**WHAT YOU ARE ASKED TO DO**
The listing below must be repeated word for word, with its images excluded.

**RECORDED DATA**
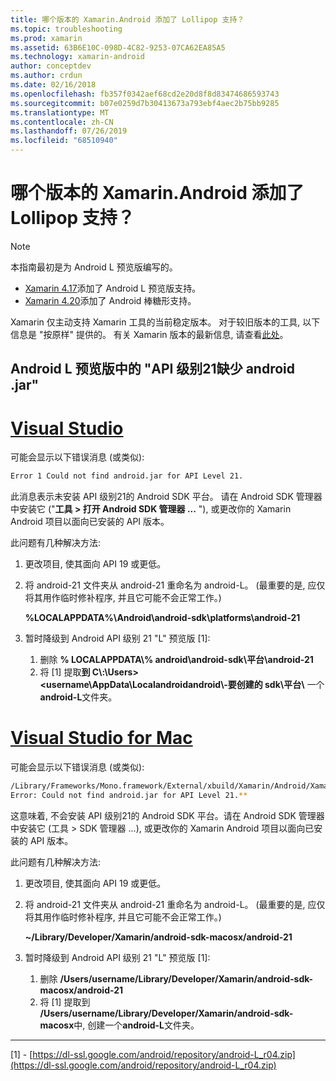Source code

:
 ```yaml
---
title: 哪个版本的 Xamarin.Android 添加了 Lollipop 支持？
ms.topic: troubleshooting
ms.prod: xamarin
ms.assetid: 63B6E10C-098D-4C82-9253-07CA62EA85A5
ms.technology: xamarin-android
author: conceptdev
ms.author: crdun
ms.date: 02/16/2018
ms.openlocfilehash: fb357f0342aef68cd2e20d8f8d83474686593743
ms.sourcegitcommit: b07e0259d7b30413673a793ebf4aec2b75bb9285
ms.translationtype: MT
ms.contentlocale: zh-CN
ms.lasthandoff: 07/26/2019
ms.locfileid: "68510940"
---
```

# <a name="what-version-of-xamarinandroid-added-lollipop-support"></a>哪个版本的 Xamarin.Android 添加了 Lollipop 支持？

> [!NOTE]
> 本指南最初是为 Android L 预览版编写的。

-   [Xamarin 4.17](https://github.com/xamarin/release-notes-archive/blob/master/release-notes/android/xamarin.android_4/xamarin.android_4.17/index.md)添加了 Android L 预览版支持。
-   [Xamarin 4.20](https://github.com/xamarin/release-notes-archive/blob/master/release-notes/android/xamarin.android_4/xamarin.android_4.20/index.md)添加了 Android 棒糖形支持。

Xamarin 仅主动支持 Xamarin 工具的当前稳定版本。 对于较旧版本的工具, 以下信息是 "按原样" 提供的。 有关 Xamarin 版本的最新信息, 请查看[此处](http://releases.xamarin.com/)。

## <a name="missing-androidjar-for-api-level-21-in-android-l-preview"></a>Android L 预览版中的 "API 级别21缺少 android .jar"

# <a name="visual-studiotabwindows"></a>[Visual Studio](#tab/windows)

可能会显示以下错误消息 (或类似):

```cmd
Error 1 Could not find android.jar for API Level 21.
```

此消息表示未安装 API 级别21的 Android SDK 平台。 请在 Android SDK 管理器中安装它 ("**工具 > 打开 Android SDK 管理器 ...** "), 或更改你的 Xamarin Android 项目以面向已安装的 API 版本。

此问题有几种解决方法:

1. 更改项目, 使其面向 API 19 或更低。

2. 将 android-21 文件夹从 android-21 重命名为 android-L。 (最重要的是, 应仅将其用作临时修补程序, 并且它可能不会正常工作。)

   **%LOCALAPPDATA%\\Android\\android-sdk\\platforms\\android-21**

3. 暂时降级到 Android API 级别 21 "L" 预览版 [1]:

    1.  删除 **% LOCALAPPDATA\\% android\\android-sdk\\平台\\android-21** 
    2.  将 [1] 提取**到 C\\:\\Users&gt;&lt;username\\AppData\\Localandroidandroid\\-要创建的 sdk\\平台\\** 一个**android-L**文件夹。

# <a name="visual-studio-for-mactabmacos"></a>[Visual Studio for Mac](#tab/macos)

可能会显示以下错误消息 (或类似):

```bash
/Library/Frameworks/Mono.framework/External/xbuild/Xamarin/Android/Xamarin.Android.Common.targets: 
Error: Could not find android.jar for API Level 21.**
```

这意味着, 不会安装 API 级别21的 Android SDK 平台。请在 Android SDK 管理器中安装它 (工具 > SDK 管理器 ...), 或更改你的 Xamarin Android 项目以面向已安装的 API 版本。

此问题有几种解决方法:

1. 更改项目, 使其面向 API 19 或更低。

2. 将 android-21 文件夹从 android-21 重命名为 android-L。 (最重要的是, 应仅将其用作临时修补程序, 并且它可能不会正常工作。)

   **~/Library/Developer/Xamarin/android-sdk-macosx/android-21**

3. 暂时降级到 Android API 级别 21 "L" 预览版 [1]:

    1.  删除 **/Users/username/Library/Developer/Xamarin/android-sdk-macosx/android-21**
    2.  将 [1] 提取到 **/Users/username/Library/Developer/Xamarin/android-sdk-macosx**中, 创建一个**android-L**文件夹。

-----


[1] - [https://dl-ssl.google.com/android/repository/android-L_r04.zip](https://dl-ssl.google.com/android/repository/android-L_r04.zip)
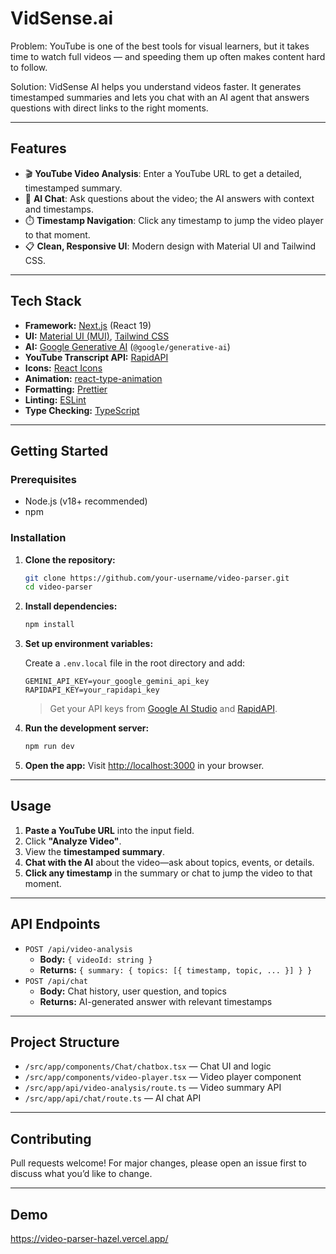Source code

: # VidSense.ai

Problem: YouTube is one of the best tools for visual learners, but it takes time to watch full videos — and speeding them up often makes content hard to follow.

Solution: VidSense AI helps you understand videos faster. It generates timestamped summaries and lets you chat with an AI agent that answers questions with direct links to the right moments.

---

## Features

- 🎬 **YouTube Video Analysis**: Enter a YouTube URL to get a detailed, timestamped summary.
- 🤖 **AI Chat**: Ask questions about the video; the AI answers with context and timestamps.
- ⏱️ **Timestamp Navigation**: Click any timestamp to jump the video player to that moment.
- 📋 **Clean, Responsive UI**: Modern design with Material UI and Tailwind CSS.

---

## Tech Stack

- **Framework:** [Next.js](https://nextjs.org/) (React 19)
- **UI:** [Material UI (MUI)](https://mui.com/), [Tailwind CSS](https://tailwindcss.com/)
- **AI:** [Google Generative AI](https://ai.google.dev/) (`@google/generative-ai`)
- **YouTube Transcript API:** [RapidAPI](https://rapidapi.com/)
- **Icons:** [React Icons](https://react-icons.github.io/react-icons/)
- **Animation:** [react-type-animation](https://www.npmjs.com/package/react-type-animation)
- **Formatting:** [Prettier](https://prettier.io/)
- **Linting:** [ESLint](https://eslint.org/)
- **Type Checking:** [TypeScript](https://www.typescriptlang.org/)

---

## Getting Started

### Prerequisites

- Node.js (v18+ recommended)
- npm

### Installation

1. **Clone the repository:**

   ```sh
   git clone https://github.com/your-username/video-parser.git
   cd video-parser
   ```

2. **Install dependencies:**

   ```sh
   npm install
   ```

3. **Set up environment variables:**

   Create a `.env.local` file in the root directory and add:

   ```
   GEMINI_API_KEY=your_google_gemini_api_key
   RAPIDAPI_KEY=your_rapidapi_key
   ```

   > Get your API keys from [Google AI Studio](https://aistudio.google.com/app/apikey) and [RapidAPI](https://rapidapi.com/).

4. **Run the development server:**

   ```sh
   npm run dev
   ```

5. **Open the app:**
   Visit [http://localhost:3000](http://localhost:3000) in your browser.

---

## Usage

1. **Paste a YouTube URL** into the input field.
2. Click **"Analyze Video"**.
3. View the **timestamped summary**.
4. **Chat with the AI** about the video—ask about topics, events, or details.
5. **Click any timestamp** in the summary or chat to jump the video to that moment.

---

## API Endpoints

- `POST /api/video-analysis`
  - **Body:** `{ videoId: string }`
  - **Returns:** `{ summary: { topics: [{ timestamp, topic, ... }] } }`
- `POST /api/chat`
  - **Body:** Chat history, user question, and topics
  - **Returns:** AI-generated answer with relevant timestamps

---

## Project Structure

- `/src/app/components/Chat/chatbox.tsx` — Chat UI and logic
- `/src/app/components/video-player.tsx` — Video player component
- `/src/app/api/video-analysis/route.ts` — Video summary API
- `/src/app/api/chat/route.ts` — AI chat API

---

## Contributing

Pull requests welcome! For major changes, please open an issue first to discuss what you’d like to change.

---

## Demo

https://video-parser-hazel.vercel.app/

**SOLVED PROBLEM**
Source code

:
 ```yaml
---
title: 哪个版本的 Xamarin.Android 添加了 Lollipop 支持？
ms.topic: troubleshooting
ms.prod: xamarin
ms.assetid: 63B6E10C-098D-4C82-9253-07CA62EA85A5
ms.technology: xamarin-android
author: conceptdev
ms.author: crdun
ms.date: 02/16/2018
ms.openlocfilehash: fb357f0342aef68cd2e20d8f8d83474686593743
ms.sourcegitcommit: b07e0259d7b30413673a793ebf4aec2b75bb9285
ms.translationtype: MT
ms.contentlocale: zh-CN
ms.lasthandoff: 07/26/2019
ms.locfileid: "68510940"
---
```

# <a name="what-version-of-xamarinandroid-added-lollipop-support"></a>哪个版本的 Xamarin.Android 添加了 Lollipop 支持？

> [!NOTE]
> 本指南最初是为 Android L 预览版编写的。

-   [Xamarin 4.17](https://github.com/xamarin/release-notes-archive/blob/master/release-notes/android/xamarin.android_4/xamarin.android_4.17/index.md)添加了 Android L 预览版支持。
-   [Xamarin 4.20](https://github.com/xamarin/release-notes-archive/blob/master/release-notes/android/xamarin.android_4/xamarin.android_4.20/index.md)添加了 Android 棒糖形支持。

Xamarin 仅主动支持 Xamarin 工具的当前稳定版本。 对于较旧版本的工具, 以下信息是 "按原样" 提供的。 有关 Xamarin 版本的最新信息, 请查看[此处](http://releases.xamarin.com/)。

## <a name="missing-androidjar-for-api-level-21-in-android-l-preview"></a>Android L 预览版中的 "API 级别21缺少 android .jar"

# <a name="visual-studiotabwindows"></a>[Visual Studio](#tab/windows)

可能会显示以下错误消息 (或类似):

```cmd
Error 1 Could not find android.jar for API Level 21.
```

此消息表示未安装 API 级别21的 Android SDK 平台。 请在 Android SDK 管理器中安装它 ("**工具 > 打开 Android SDK 管理器 ...** "), 或更改你的 Xamarin Android 项目以面向已安装的 API 版本。

此问题有几种解决方法:

1. 更改项目, 使其面向 API 19 或更低。

2. 将 android-21 文件夹从 android-21 重命名为 android-L。 (最重要的是, 应仅将其用作临时修补程序, 并且它可能不会正常工作。)

   **%LOCALAPPDATA%\\Android\\android-sdk\\platforms\\android-21**

3. 暂时降级到 Android API 级别 21 "L" 预览版 [1]:

    1.  删除 **% LOCALAPPDATA\\% android\\android-sdk\\平台\\android-21** 
    2.  将 [1] 提取**到 C\\:\\Users&gt;&lt;username\\AppData\\Localandroidandroid\\-要创建的 sdk\\平台\\** 一个**android-L**文件夹。

# <a name="visual-studio-for-mactabmacos"></a>[Visual Studio for Mac](#tab/macos)

可能会显示以下错误消息 (或类似):

```bash
/Library/Frameworks/Mono.framework/External/xbuild/Xamarin/Android/Xamarin.Android.Common.targets: 
Error: Could not find android.jar for API Level 21.**
```

这意味着, 不会安装 API 级别21的 Android SDK 平台。请在 Android SDK 管理器中安装它 (工具 > SDK 管理器 ...), 或更改你的 Xamarin Android 项目以面向已安装的 API 版本。

此问题有几种解决方法:

1. 更改项目, 使其面向 API 19 或更低。

2. 将 android-21 文件夹从 android-21 重命名为 android-L。 (最重要的是, 应仅将其用作临时修补程序, 并且它可能不会正常工作。)

   **~/Library/Developer/Xamarin/android-sdk-macosx/android-21**

3. 暂时降级到 Android API 级别 21 "L" 预览版 [1]:

    1.  删除 **/Users/username/Library/Developer/Xamarin/android-sdk-macosx/android-21**
    2.  将 [1] 提取到 **/Users/username/Library/Developer/Xamarin/android-sdk-macosx**中, 创建一个**android-L**文件夹。

-----


[1] - [https://dl-ssl.google.com/android/repository/android-L_r04.zip](https://dl-ssl.google.com/android/repository/android-L_r04.zip)
Source code

: # VidSense.ai

Problem: YouTube is one of the best tools for visual learners, but it takes time to watch full videos — and speeding them up often makes content hard to follow.

Solution: VidSense AI helps you understand videos faster. It generates timestamped summaries and lets you chat with an AI agent that answers questions with direct links to the right moments.

---

## Features

- 🎬 **YouTube Video Analysis**: Enter a YouTube URL to get a detailed, timestamped summary.
- 🤖 **AI Chat**: Ask questions about the video; the AI answers with context and timestamps.
- ⏱️ **Timestamp Navigation**: Click any timestamp to jump the video player to that moment.
- 📋 **Clean, Responsive UI**: Modern design with Material UI and Tailwind CSS.

---

## Tech Stack

- **Framework:** [Next.js](https://nextjs.org/) (React 19)
- **UI:** [Material UI (MUI)](https://mui.com/), [Tailwind CSS](https://tailwindcss.com/)
- **AI:** [Google Generative AI](https://ai.google.dev/) (`@google/generative-ai`)
- **YouTube Transcript API:** [RapidAPI](https://rapidapi.com/)
- **Icons:** [React Icons](https://react-icons.github.io/react-icons/)
- **Animation:** [react-type-animation](https://www.npmjs.com/package/react-type-animation)
- **Formatting:** [Prettier](https://prettier.io/)
- **Linting:** [ESLint](https://eslint.org/)
- **Type Checking:** [TypeScript](https://www.typescriptlang.org/)

---

## Getting Started

### Prerequisites

- Node.js (v18+ recommended)
- npm

### Installation

1. **Clone the repository:**

   ```sh
   git clone https://github.com/your-username/video-parser.git
   cd video-parser
   ```

2. **Install dependencies:**

   ```sh
   npm install
   ```

3. **Set up environment variables:**

   Create a `.env.local` file in the root directory and add:

   ```
   GEMINI_API_KEY=your_google_gemini_api_key
   RAPIDAPI_KEY=your_rapidapi_key
   ```

   > Get your API keys from [Google AI Studio](https://aistudio.google.com/app/apikey) and [RapidAPI](https://rapidapi.com/).

4. **Run the development server:**

   ```sh
   npm run dev
   ```

5. **Open the app:**
   Visit [http://localhost:3000](http://localhost:3000) in your browser.

---

## Usage

1. **Paste a YouTube URL** into the input field.
2. Click **"Analyze Video"**.
3. View the **timestamped summary**.
4. **Chat with the AI** about the video—ask about topics, events, or details.
5. **Click any timestamp** in the summary or chat to jump the video to that moment.

---

## API Endpoints

- `POST /api/video-analysis`
  - **Body:** `{ videoId: string }`
  - **Returns:** `{ summary: { topics: [{ timestamp, topic, ... }] } }`
- `POST /api/chat`
  - **Body:** Chat history, user question, and topics
  - **Returns:** AI-generated answer with relevant timestamps

---

## Project Structure

- `/src/app/components/Chat/chatbox.tsx` — Chat UI and logic
- `/src/app/components/video-player.tsx` — Video player component
- `/src/app/api/video-analysis/route.ts` — Video summary API
- `/src/app/api/chat/route.ts` — AI chat API

---

## Contributing

Pull requests welcome! For major changes, please open an issue first to discuss what you’d like to change.

---

## Demo

https://video-parser-hazel.vercel.app/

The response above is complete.